Privacy
What Amber is
Amber is a hosted, append-only SQL database service built to be handed to AI agents: through Amber, an agent can read and write freely but cannot irreversibly delete or overwrite data — permanent removal requires a human’s approval. Amber is operated by Stackwell Labs LLC, a company registered in Wyoming, USA.
Data we hold
- Your database contents. Whatever you and your agents write into your Amber databases. You decide what that is; we store it on your behalf and do not read, mine, or use it for anything other than operating the service. Each tenant database is a separate file on encrypted storage (AWS EFS, encryption at rest) — there is no cross-tenant addressing.
- Append-only version history. By design, every version of every row is retained: edits and deletes are reversible, and old versions remain until they are permanently removed through the human-approved purge path. This retention is the product, not a side effect.
- Access-token hashes. The scoped bearer tokens that gate each database are stored only as SHA-256 hashes — we cannot recover a raw token after it is minted and shown to you once.
- Purge and approval records. Purge requests, their decisions (approved or rejected), and when they were settled — the audit trail of permanent removals. Databases configured for Granite-mode approval have their decisions recorded in Granite, another Stackwell Labs service, under your Granite account.
- Control records. Per-database metadata: a database identifier, its approval mode, and an owner identifier (for Granite mode, a pseudonymous subject identifier — not your email address or name).
- Service logs.
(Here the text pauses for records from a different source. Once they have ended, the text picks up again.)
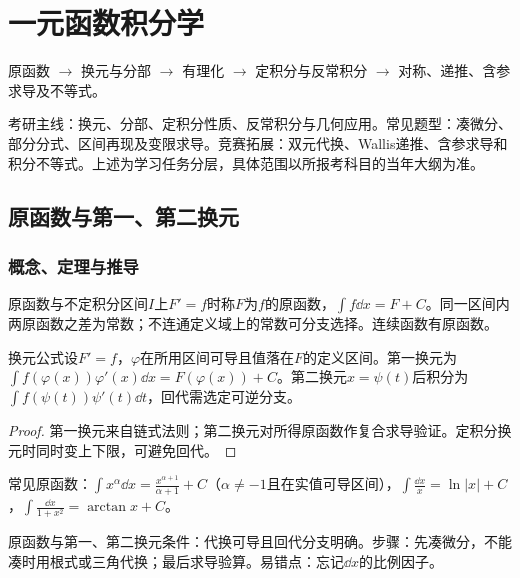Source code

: \chapter{一元函数积分学}\label{ch:3}
\begin{tcolorbox}[title=章首知识地图,colframe=Ink]
原函数 $\to$ 换元与分部 $\to$ 有理化 $\to$ 定积分与反常积分 $\to$ 对称、递推、含参求导及不等式。
\end{tcolorbox}
\begin{examtip}考研主线：换元、分部、定积分性质、反常积分与几何应用。常见题型：凑微分、部分分式、区间再现及变限求导。竞赛拓展：双元代换、Wallis递推、含参求导和积分不等式。上述为学习任务分层，具体范围以所报考科目的当年大纲为准。\end{examtip}
\section{原函数与第一、第二换元}\label{sec:3:1}
\subsection{概念、定理与推导}

\begin{definition}{原函数与不定积分}区间$I$上$F\prime=f$时称$F$为$f$的原函数，$\int f\dd x=F+C$。同一区间内两原函数之差为常数；不连通定义域上的常数可分支选择。连续函数有原函数。\end{definition}
\begin{theorem}{换元公式}设$F\prime=f$，$\varphi$在所用区间可导且值落在$F$的定义区间。第一换元为$\int f(\varphi(x))\varphi\prime(x)\dd x=F(\varphi(x))+C$。第二换元$x=\psi(t)$后积分为$\int f(\psi(t))\psi\prime(t)\dd t$，回代需选定可逆分支。\end{theorem}
\begin{proof}第一换元来自链式法则；第二换元对所得原函数作复合求导验证。定积分换元时同时变上下限，可避免回代。\end{proof}
常见原函数：$\int x^\alpha\dd x=\frac{x^{\alpha+1}}{\alpha+1}+C$（$\alpha\ne-1$且在实值可导区间），$\int\frac{\dd x}{x}=\ln|x|+C$，$\int\frac{\dd x}{1+x^2}=\arctan x+C$。

\begin{method}{原函数与第一、第二换元}条件：代换可导且回代分支明确。步骤：先凑微分，不能凑时用根式或三角代换；最后求导验算。易错点：忘记$\dd x$的比例因子。\end{method}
Operational logs (AWS CloudWatch) kept for 30 days.
- Correspondence. If you email us — for example to request early access — we hold that correspondence, including your email address.
There is no tracking, no analytics, and no advertising on this site or in the service. We do not sell or share your data. One disclosure for completeness: these web pages load fonts from Google Fonts, which means your browser makes a request to Google’s servers when viewing them.
Why we hold it
- To store and serve your databases — that is the service.
- To keep the append-only guarantee: reversible history plus an auditable, human-approved path for permanent removal.
- To keep the service secure and prevent abuse (token scoping, rate limits).
Sub-processors
- Amazon Web Services — hosting, storage, and backups, in the
us-east-1(N. Virginia, USA) region. - Google Fonts — font delivery for these web pages only; no service data is sent to Google.
Where your data lives
Amber stores and processes data in the United States. If you use Amber from a jurisdiction with data-transfer rules (such as the EEA or UK), your data is sent to and processed in the US, and is protected as described in this policy.
Retention
Your data is kept for as long as your database exists, including its full version history — that retention is the guarantee Amber provides. Data leaves Amber in two ways: a human-approved purge (which removes specific rows or tables and their history), or deletion of the whole database (which removes its file, its history, and its tokens). Two practical caveats: daily encrypted backups are kept for 35 days, so purged or deleted data can persist in backups for up to 35 days after removal; and service logs are kept for 30 days.
Your rights
Amber is in early access and tenants are provisioned by hand, so data-subject requests are handled the same way: email aws-amber@stackwell.tech and we will export your databases to you (access and portability) or delete them (erasure). Note that your own agent and operator tokens already give you full read access to everything Amber holds in your databases, and the purge path is the built-in erasure mechanism for individual rows and tables. If you are in the EEA or UK, you may also lodge a complaint with your supervisory authority.
Children
Amber is not directed to children under 13 — or the higher minimum age your jurisdiction sets for consenting to online services — and we do not knowingly collect data from them.
If something goes wrong
If a breach affects your data, we will notify you without undue delay and, where required, the supervisory authority.
Changes
If this policy changes, we will update it here and revise the effective date above.